**** Data ****

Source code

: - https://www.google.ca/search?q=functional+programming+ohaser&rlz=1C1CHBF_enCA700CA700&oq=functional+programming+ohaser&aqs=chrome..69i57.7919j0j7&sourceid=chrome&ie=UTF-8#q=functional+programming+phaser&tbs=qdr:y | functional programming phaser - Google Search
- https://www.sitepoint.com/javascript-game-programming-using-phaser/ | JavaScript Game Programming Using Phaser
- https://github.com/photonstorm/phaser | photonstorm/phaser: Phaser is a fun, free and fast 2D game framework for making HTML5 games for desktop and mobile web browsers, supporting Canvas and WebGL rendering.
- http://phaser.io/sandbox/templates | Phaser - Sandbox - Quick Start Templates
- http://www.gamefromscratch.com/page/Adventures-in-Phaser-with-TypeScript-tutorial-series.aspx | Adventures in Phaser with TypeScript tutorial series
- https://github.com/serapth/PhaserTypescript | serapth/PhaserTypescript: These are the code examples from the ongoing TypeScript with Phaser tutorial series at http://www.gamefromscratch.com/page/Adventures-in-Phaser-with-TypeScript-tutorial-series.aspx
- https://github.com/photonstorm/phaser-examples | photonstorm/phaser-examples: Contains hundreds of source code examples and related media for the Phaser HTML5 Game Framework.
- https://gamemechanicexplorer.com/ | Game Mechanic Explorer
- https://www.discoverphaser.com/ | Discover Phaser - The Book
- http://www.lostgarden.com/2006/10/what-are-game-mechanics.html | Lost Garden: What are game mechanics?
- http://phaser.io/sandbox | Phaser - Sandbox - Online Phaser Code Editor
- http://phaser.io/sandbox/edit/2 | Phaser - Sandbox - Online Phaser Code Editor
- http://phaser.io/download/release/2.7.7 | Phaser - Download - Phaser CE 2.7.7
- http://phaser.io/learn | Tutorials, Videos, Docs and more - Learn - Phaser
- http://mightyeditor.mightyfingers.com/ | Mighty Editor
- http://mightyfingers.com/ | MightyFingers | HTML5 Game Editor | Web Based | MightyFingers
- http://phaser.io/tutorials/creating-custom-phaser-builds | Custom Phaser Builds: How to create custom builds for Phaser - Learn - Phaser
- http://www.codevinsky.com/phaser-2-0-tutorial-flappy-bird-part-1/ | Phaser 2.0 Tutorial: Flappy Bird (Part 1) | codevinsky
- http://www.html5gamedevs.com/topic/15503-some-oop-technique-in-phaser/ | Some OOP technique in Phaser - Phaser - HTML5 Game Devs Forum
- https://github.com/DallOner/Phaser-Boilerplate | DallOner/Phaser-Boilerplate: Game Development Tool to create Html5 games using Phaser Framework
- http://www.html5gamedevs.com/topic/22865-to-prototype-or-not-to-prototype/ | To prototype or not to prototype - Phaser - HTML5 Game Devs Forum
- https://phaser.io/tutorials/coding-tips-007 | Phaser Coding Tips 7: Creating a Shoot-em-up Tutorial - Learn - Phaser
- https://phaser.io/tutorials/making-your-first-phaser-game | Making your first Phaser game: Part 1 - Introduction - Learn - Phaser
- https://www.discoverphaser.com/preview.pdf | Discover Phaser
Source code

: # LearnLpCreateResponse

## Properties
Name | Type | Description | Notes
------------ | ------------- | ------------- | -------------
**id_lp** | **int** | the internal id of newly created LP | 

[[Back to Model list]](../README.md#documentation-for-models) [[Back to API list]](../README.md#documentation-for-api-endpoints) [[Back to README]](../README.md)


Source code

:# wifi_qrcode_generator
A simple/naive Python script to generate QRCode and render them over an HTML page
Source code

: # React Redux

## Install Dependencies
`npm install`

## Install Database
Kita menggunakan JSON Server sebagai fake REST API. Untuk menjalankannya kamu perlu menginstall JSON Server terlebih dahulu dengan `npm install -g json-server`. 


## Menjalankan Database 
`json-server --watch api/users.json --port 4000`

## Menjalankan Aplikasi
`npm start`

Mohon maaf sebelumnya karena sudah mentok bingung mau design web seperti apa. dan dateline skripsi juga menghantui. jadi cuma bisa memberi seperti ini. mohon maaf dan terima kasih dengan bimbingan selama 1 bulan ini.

****
**** Data ****

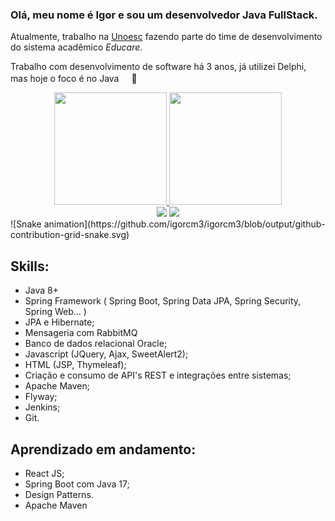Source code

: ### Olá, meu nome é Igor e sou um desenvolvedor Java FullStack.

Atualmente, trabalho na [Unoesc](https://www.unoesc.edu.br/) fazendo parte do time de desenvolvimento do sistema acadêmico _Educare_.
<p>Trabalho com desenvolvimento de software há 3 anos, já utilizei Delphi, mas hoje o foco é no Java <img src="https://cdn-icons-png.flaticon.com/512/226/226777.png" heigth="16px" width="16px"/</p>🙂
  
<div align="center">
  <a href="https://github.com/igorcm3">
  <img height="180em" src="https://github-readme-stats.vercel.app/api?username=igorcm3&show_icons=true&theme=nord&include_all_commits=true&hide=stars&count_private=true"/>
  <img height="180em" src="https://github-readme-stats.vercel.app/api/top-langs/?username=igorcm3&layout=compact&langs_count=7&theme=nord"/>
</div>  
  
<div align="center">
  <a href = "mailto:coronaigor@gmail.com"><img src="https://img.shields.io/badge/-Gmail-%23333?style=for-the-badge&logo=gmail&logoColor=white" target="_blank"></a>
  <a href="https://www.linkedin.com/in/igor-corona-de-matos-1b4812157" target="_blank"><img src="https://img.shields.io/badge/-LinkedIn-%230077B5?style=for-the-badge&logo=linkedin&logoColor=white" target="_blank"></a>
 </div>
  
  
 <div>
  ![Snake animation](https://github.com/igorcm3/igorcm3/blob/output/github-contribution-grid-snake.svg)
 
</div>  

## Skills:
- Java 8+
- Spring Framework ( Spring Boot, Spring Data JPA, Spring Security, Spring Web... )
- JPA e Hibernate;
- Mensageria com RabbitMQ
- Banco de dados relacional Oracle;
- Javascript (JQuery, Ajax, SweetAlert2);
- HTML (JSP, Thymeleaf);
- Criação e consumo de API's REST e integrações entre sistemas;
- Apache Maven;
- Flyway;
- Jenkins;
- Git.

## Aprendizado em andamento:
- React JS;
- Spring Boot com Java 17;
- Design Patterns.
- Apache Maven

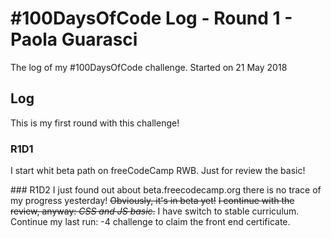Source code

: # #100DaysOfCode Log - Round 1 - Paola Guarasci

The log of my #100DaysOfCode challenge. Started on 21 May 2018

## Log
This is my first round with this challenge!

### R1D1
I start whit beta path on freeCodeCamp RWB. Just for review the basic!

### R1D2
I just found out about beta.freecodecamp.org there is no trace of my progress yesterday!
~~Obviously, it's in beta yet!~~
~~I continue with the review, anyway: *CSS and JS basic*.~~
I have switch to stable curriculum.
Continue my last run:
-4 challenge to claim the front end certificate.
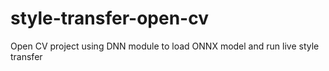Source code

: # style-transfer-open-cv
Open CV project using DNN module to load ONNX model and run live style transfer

****

Aim of the exercise:
Within the material above, tally each line that contains "series" and respond with the tally only.

Answer area:
2